→ **AIM OF THE EXERCISE**
Among the lines below, tally those holding the string "htmlAttribute" and give the total only.

→ **RECORDS SUPPLIED**
****

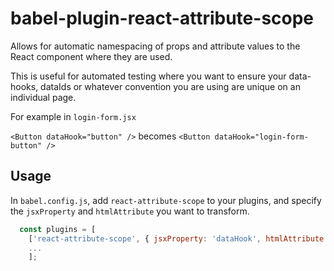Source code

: # babel-plugin-react-attribute-scope

Allows for automatic namespacing of props and attribute values to the React component where they are used.

This is useful for automated testing where you want to ensure your data-hooks, dataIds or whatever convention you are using are unique on an individual page.


For example in `login-form.jsx`

`<Button dataHook="button" />` becomes `<Button dataHook="login-form-button" />`



## Usage
In `babel.config.js`, add `react-attribute-scope` to your plugins, and specify the `jsxProperty` and `htmlAttribute` you want to transform.

```javascript
  const plugins = [
    ['react-attribute-scope', { jsxProperty: 'dataHook', htmlAttribute: 'data-hook' }],
    ...
    ];
```

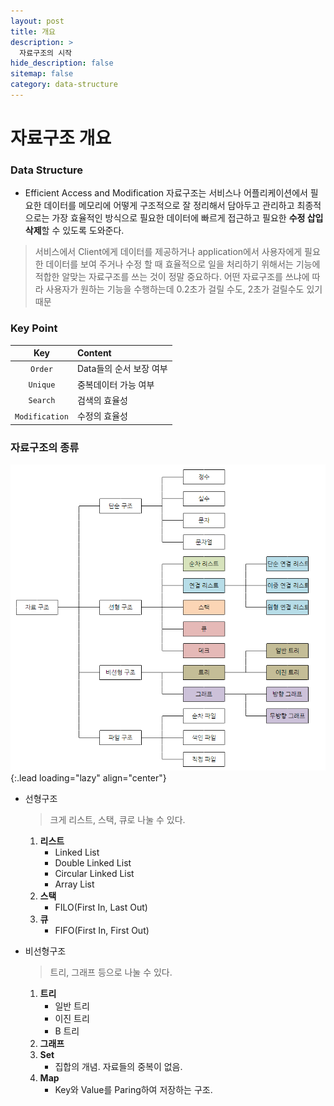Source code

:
 ```yaml
---
layout: post
title: 개요
description: >
  자료구조의 시작
hide_description: false
sitemap: false
category: data-structure
---
```


# 자료구조 개요

### Data Structure

- Efficient Access and Modification
  자료구조는 서비스나 어플리케이션에서 필요한 데이터를 메모리에 어떻게 구조적으로 잘 정리해서 담아두고 관리하고 최종적으로는 가장 효율적인 방식으로 필요한 데이터에 빠르게 접근하고 필요한 **수정 삽입 삭제**할 수 있도록 도와준다.

> 서비스에서 Client에게 데이터를 제공하거나 application에서 사용자에게 필요한 데이터를 보여 주거나 수정 할 때 효율적으로 일을 처리하기 위해서는 기능에 적합한 알맞는 자료구조를 쓰는 것이 정말 중요하다.
> 어떤 자료구조를 쓰냐에 따라 사용자가 원하는 기능을 수행하는데 0.2초가 걸릴 수도, 2초가 걸릴수도 있기 때문

### Key Point

|      Key       | Content                 |
| :------------: | :---------------------- |
|    `Order`     | Data들의 순서 보장 여부 |
|    `Unique`    | 중복데이터 가능 여부    |
|    `Search`    | 검색의 효율성           |
| `Modification` | 수정의 효율성           |

### 자료구조의 종류

![Kind-of-Data-structure](/assets/img/data-structure/data-structure-kindof.PNG)
{:.lead loading="lazy" align="center"}

- 선형구조

  > 크게 리스트, 스택, 큐로 나눌 수 있다.

  1. **리스트**
     - Linked List
     - Double Linked List
     - Circular Linked List
     - Array List
  2. **스택**
     - FILO(First In, Last Out)
  3. **큐**
     - FIFO(First In, First Out)

- 비선형구조
  > 트리, 그래프 등으로 나눌 수 있다.
  1. **트리**
     - 일반 트리
     - 이진 트리
     - B 트리
  2. **그래프**
  3. **Set**
     - 집합의 개념. 자료들의 중복이 없음.
  4. **Map**
     - Key와 Value를 Paring하여 저장하는 구조.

****

→ **THE COMPLETED TASK**
2